Konuşmasında Başbakan Erdoğan'ın geçen hafta açılışını yaptığı otoyolun bir aldatmaca olduğunu şöyle öne sürdü:
Başbakan Erdoğan geçtiğimiz hafta yeni bir yalan ve kara propagandayla milletimizi aldatmayı ve gerçekleri saptırarak aktarmayı tercih etmiştir.Nitekim Gebze-Orhangazi-İzmir otoyolunun temel atma törenindeki konuşması bu çerçevede iyi bir misal olmuştur.434 kilometre uzunluğundaki İstanbul-Bursa-Balıkesir-İzmir otoyol projesi 1993 yılında planlanmış ve uygulama projesi 1997 yılında bitirilmiştir.2000 yılında, partimizin ortağı olduğu 57.Hükümet döneminde de ihalesi yapılmıştır.
Söz konusu ihaleyi yapan yatırımcı bakanlık ise o tarihlerde partimizin sorumluluğundadır ve görev alanı içerisindedir.Uygulama sözleşmesi için belirlenen firmaların teklifleri incelenmiş, ancak o tarihlerde Fransa’nın Ermeni politikasındaki sorunlar nedeniyle ihale doğal olarak askıya alınmıştır.Bunlar devletin ve ilgili kurumların kayıtlarında mevcuttur.
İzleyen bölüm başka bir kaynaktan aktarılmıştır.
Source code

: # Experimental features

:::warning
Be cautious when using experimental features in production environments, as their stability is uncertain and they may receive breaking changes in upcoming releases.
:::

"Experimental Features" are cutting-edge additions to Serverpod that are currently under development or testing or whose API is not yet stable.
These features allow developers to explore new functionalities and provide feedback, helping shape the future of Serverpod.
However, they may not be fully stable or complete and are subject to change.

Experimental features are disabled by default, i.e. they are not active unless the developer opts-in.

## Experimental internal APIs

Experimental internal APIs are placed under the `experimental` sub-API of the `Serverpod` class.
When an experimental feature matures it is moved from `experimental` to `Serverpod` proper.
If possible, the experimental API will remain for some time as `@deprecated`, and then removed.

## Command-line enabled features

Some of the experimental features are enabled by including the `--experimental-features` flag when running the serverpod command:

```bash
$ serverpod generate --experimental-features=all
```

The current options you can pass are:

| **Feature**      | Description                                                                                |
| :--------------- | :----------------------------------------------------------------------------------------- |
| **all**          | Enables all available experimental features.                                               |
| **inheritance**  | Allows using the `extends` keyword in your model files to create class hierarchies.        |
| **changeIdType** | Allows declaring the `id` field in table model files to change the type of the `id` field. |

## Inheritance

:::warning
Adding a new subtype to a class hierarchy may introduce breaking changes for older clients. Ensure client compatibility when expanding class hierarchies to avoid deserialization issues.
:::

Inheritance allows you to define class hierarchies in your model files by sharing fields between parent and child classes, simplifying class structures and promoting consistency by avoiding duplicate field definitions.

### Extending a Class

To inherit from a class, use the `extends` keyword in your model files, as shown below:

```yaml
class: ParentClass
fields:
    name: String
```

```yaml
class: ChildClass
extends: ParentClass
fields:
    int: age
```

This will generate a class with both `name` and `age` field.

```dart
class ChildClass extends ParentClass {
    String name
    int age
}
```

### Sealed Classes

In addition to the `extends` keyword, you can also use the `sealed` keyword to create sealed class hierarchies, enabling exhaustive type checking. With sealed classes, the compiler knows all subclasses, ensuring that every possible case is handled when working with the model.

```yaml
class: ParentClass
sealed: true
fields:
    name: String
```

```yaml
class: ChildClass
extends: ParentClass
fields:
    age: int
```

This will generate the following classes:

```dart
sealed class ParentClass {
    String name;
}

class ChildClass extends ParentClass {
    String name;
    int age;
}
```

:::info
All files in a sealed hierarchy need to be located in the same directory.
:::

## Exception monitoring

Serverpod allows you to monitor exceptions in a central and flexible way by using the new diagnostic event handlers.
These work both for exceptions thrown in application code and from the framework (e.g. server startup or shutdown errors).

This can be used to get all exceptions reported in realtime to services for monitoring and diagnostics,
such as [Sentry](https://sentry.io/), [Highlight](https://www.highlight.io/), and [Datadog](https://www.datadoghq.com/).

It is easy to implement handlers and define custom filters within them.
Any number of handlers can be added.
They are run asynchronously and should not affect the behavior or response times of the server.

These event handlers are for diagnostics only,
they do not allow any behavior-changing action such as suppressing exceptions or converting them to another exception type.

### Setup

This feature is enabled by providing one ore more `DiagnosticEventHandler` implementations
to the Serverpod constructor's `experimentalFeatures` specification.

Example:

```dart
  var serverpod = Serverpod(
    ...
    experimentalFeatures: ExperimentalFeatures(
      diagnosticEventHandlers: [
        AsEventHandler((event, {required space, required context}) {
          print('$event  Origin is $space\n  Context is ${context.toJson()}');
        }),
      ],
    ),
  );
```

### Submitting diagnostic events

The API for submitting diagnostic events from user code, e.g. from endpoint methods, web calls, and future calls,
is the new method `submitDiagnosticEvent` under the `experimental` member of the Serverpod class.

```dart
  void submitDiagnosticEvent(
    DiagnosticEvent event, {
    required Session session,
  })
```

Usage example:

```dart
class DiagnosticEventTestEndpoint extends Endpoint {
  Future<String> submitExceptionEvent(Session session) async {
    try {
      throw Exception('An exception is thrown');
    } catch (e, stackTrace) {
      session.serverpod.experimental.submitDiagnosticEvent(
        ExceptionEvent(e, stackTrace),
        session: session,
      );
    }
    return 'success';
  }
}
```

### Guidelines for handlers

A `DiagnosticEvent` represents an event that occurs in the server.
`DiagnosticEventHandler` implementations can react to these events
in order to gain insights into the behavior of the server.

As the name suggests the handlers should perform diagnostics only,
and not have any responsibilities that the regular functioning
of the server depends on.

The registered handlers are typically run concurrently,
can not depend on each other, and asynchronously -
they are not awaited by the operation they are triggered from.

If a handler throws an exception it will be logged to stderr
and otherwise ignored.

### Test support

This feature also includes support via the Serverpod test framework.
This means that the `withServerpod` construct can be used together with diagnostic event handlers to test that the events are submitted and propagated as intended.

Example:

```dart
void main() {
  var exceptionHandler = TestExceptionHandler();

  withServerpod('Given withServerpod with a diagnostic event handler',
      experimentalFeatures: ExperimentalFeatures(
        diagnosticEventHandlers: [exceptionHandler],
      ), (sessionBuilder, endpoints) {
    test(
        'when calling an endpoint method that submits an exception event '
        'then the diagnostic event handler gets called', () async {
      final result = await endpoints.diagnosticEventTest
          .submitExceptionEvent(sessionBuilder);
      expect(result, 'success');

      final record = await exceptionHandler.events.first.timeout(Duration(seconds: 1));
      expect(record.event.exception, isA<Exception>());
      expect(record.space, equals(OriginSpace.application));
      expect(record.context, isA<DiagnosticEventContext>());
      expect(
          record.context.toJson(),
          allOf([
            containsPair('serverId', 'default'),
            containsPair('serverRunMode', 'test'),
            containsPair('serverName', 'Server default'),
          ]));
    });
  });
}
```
BU DÜZENE SON VERME ZAMANI GELDİ

Konuşmasının bitiminde 'Bu düzene son verme zamanı geldi' diyen Bahçeli sözlerini şöyle tamamladı:

Ne büyük bir talihsizliktir ki; Başbakan ve arkadaşlarının mağdur ettikleri milyonların çığlıkları ve acıları karşısında gözleri kör, kulakları sağır, kalpleri ve vicdanları mühürlüdür.

Türk milleti kan ağlarken AKP hanedanlığı şahsi ve siyasi ikbal ve çıkar peşinde koşmakta, gününü gün etmektedir.

AKP döneminde yolsuzluk, kanunsuzluk, vurgun, soygun ve talan korkutucu boyutlar kazanmış, yaygın bir yönetim anlayışı olarak kök salmış ve kurumsallaşmıştır.

Ancak, artık bu kara düzene son vermenin zamanı gelmiştir.

AKP yaptıklarının hesabını misliyle verecektir ve bunu yapacak olan Milliyetçi Hareket bu milli vazifeyi üstlenmek konusunda sabırsızlanmaktadır.

Milletimizin fazlasıyla hak ettiği huzur, mutluluk ve esenlik inşallah bizimle birlikte gelecek; yolsuzluk ve yoksulluk kader olmaktan mutlaka çıkacaktır.